Materials provided
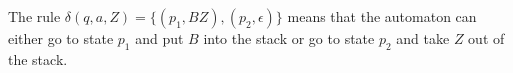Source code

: 

\setcounter{section}{6}
\setcounter{subsection}{1}
\setcounter{dfn}{2}

\begin{exl}
The rule $\delta(q, a, Z) = \{(p_1, BZ), (p_2, \epsilon)\}$ means that the automaton can either go to state $p_1$ and put $B$ into the stack
or go to state $p_2$ and take $Z$ out of the stack.
\end{exl}

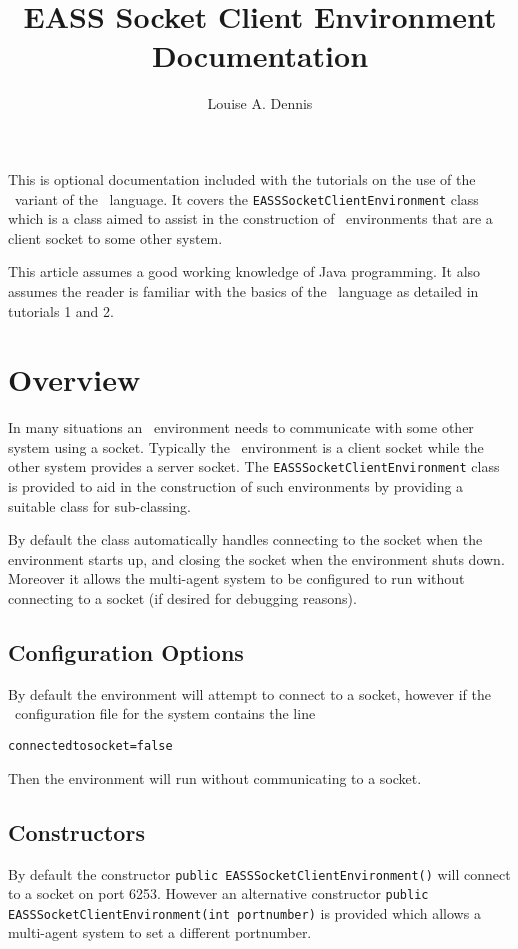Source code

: \documentclass[a4]{article}
\author{Louise A. Dennis}
\title{EASS Socket Client Environment Documentation}
\begin{document}
\maketitle
\begin{sloppypar}
This is optional documentation included with the tutorials on the use of the \eass\ variant of the \gwendolen\ language.  It covers the \texttt{EASSSocketClientEnvironment} class which is a class aimed to assist in the construction of \eass\ environments that are a client socket to some other system.
\end{sloppypar}

This article assumes a good working knowledge of Java programming. It also assumes the reader is familiar with the basics of the \eass\ language as detailed in tutorials 1 and 2.

\section{Overview}
\begin{sloppypar}
In many situations an \eass\ environment needs to communicate with some other system using a socket.  Typically the \eass\ environment is a client socket while the other system provides a server socket.  The \texttt{EASSSocketClientEnvironment} class is provided to aid in the construction of such environments by providing a suitable class for sub-classing.
\end{sloppypar}

By default the class automatically handles connecting to the socket when the environment starts up, and closing the socket when the environment shuts down.  Moreover it allows the multi-agent system to be configured to run without connecting to a socket (if desired for debugging reasons).

\subsection{Configuration Options}
By default the environment will attempt to connect to a socket, however if the \ail\ configuration file for the system contains the line
\begin{verbatim}
connectedtosocket=false
\end{verbatim}
Then the environment will run without communicating to a socket.

\subsection{Constructors}
By default the constructor \texttt{public EASSSocketClientEnvironment()} will connect to a socket on port 6253.  However an alternative constructor \texttt{public EASSSocketClientEnvironment(int portnumber)} is provided which allows a multi-agent system to set a different portnumber.
\end{document}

Task objective
In the material above, find every line with the word "This" and show it.

Exercise output
This is optional documentation included with the tutorials on the use of the \eass\ variant of the \gwendolen\ language.  It covers the \texttt{EASSSocketClientEnvironment} class which is a class aimed to assist in the construction of \eass\ environments that are a client socket to some other system.
This article assumes a good working knowledge of Java programming. It also assumes the reader is familiar with the basics of the \eass\ language as detailed in tutorials 1 and 2.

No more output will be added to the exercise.